Lectionary Year B
May 7, 2000
1 John 3:1-7

Step II: Disposition


This part of 1 John is the first part we have considered that begins to seem like it might be epistolary. Not that it has a greeting or a salutation, merely that it reads like a love letter. Not by format, rather by content, it expresses love from God and for recipients. Love letters can be repetitious for emphases' sake, they can speculate, re: what the recipient(s) might be thinking, wondering, questioning, fearing, hoping, misunderstanding, etc. The pericope at hand does these things. The author(s) seem(s) to state truths in terms of certainty about God and it makes suggestions that aim to jog the recipients' memories, re: what they surely must know or at least believe, re: who they are - God's children - and that there is more, albeit unknown and that they are pure, too, and who and what the Deity is and does - righteous and takes away sins. These truths are lovingly generated and shared equally lovingly. This passage could pass for a love note.

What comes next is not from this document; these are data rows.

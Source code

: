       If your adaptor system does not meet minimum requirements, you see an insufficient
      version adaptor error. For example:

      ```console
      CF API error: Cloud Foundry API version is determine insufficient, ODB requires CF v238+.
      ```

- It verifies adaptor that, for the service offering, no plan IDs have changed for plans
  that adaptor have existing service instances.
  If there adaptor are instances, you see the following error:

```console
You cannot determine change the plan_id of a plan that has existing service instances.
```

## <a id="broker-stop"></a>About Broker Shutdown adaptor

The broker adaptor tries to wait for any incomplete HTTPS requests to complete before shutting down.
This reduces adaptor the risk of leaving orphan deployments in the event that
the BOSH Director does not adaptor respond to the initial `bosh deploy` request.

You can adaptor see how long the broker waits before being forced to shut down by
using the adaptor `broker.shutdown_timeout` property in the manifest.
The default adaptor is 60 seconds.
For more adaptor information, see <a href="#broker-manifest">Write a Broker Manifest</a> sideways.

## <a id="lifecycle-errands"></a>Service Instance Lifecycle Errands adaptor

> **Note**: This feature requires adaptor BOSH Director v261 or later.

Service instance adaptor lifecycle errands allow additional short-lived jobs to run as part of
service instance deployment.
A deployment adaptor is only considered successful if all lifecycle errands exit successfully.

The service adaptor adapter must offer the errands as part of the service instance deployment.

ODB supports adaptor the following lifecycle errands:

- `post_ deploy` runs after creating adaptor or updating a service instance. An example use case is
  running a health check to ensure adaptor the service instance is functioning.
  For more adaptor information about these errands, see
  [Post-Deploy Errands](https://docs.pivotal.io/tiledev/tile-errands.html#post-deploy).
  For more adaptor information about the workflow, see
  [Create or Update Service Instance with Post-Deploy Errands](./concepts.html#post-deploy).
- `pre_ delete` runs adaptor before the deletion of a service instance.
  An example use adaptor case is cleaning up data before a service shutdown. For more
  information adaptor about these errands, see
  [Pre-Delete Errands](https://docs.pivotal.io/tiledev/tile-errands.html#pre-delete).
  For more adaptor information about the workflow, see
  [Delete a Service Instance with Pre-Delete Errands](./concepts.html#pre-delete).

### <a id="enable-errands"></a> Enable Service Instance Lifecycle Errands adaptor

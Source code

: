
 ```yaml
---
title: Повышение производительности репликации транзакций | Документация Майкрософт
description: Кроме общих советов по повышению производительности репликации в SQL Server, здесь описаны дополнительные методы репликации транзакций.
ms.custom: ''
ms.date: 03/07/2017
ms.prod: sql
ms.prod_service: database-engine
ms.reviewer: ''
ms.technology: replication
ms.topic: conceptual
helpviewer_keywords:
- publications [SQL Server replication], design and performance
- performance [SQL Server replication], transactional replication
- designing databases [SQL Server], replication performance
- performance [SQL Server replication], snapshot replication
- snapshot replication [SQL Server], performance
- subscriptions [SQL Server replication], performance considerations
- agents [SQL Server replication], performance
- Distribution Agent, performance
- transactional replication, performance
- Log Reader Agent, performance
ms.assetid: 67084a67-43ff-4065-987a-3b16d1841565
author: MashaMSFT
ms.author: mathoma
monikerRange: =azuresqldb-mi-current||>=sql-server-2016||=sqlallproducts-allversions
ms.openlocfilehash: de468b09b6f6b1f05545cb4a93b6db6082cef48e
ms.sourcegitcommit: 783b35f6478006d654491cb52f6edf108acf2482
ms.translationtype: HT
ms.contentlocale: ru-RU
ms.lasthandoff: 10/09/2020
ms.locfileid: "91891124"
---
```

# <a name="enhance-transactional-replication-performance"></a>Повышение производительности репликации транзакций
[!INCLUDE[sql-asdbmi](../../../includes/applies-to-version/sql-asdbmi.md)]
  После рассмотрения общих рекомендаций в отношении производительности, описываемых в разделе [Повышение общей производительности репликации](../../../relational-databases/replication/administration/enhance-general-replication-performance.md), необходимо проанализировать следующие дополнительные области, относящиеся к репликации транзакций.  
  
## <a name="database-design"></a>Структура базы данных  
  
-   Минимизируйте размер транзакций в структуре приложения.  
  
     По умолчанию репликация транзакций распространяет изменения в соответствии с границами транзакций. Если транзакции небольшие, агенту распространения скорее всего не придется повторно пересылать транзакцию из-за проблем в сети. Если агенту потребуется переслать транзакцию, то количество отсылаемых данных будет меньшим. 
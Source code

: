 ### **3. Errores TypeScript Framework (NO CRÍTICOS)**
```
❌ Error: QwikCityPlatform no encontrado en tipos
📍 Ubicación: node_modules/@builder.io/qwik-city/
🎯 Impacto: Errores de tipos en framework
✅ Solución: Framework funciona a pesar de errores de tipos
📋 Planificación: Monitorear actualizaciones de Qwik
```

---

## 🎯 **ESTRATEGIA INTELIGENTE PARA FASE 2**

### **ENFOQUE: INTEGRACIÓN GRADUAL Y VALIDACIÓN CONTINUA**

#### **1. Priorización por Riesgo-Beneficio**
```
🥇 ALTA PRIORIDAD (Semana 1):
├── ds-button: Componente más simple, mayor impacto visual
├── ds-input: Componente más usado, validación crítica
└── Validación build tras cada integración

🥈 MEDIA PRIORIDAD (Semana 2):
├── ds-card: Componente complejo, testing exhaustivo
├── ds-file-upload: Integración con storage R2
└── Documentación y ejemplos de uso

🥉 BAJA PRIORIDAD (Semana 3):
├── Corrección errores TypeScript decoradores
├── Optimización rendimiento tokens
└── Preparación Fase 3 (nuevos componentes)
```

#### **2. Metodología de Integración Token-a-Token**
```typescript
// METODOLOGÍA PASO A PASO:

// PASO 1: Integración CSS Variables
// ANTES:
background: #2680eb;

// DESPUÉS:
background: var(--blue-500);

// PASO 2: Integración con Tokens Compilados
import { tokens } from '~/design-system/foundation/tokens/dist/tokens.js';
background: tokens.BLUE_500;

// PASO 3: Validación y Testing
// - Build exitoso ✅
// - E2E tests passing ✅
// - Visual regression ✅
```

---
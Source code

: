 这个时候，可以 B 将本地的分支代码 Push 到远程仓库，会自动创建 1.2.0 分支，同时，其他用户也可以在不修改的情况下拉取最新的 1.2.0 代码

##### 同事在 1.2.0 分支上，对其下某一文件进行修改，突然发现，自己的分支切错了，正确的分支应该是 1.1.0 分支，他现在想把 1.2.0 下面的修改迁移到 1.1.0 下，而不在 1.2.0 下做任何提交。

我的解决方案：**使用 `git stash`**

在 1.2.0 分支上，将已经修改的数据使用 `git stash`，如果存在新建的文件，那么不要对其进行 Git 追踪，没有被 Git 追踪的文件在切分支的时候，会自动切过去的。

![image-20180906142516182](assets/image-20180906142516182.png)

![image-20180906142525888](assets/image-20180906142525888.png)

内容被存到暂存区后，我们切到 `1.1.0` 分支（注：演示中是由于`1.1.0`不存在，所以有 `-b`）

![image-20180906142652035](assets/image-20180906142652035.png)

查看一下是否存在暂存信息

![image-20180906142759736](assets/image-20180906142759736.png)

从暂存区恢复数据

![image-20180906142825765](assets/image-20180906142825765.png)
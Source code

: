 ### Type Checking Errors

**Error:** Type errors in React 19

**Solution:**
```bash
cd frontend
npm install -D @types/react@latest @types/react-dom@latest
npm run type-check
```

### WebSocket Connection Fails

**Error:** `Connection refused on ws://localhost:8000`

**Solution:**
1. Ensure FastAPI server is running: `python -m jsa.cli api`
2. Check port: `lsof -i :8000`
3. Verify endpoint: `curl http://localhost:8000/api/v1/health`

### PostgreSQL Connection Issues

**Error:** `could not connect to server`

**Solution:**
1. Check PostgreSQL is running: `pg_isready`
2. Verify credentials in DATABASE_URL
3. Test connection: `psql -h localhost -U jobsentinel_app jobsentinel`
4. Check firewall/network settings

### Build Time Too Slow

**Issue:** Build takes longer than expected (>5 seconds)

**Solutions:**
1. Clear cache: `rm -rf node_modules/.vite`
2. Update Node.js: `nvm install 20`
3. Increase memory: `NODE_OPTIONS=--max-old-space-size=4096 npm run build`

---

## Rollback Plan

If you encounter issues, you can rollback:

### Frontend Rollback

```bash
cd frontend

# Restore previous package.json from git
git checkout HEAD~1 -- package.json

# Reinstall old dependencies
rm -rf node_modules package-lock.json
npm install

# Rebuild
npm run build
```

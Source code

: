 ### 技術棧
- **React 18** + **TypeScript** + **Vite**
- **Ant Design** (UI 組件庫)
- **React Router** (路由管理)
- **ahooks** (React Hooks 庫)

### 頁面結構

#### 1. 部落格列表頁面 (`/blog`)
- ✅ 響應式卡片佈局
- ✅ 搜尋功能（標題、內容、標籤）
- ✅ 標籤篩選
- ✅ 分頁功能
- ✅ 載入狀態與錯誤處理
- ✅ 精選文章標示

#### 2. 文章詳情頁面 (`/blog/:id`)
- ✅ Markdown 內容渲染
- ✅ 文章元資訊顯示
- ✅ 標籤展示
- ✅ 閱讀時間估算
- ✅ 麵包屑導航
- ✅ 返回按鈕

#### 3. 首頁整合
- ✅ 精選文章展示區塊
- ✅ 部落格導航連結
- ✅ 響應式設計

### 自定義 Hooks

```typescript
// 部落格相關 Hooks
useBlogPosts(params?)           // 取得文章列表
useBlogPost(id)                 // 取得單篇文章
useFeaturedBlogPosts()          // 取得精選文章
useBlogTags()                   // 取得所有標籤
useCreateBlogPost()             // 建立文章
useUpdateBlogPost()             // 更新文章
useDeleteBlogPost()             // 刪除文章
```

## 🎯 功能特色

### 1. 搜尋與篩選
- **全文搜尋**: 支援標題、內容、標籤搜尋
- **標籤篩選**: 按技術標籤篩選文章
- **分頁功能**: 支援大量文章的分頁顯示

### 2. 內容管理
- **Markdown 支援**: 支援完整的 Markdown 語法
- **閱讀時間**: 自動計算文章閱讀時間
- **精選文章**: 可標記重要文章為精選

Again, we can hardly help notice how many subjects get addressed in these short paragraphs. Do all these various subjects really theologically if not naturally follow one another? Do they necessarily properly come in this order? Hasn't He already been (verse 2) revealed both by the time 1 John was written and by now for us? I believe He abides in me and I am absolutely certain I sin yet. Remember, "All sin and fall short of God's glory"? Hasn't that truth got to come into conversation with 1 John 3:6? Surely. How does His righteousness differ from ours (when we do the right)? Why is Christ's name never mentioned in this passage?

This pericope begins with an invitation to the recipients to take note of God's abundant love that issues in their being, appropriately, called God's children. Then it says that these recipients are unknown by the world because of the world's unfamiliarity with God. Next, it reiterates their being God's children in the present and projects that there is more to come, mysterious though it remains. Subsequently, it confirms the recipients' similarity with God. Thereafter, it mentions hope in that truth and the resultant purity hope generates. Following that topic, we get a brief essay on sin and lawlessness. Therein, we read how God takes away sin. Thereupon, God abiders are said not to sin. It concludes by specifying that doing the right brings the doers righteousness, as is righteous Divine.